Work to complete
Your answer must be a single number: how many lines in the records below contain the word "Angel".
* * * * * * *
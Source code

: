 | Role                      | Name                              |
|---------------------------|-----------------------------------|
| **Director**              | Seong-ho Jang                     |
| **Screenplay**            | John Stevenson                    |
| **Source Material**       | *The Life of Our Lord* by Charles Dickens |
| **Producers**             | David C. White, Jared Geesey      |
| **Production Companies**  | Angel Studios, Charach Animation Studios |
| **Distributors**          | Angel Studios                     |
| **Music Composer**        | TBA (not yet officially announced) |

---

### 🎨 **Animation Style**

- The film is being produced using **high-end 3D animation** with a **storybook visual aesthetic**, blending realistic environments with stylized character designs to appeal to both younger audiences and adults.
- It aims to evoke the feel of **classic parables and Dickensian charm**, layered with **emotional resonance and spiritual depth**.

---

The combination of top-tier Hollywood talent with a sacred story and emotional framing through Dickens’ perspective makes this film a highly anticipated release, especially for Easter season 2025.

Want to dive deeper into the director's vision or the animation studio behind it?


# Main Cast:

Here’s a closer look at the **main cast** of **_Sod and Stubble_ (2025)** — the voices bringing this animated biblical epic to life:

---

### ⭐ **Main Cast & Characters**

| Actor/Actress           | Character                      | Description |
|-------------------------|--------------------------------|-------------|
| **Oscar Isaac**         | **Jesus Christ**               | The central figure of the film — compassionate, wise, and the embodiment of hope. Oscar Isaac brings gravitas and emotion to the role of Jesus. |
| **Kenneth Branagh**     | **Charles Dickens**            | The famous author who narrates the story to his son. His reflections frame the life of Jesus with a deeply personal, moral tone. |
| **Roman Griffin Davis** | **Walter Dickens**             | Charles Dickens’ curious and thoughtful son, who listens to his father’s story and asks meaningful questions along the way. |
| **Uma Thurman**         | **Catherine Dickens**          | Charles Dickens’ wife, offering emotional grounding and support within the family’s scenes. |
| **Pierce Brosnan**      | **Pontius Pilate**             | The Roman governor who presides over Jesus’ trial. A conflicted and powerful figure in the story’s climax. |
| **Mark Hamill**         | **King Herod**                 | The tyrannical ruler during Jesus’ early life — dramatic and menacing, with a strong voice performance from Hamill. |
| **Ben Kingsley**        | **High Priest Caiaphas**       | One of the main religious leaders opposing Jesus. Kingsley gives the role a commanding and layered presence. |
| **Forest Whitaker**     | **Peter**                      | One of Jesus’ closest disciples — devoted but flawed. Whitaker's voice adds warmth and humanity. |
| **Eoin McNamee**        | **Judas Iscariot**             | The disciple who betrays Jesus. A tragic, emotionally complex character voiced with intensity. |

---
* * * * * * *
Your solution
2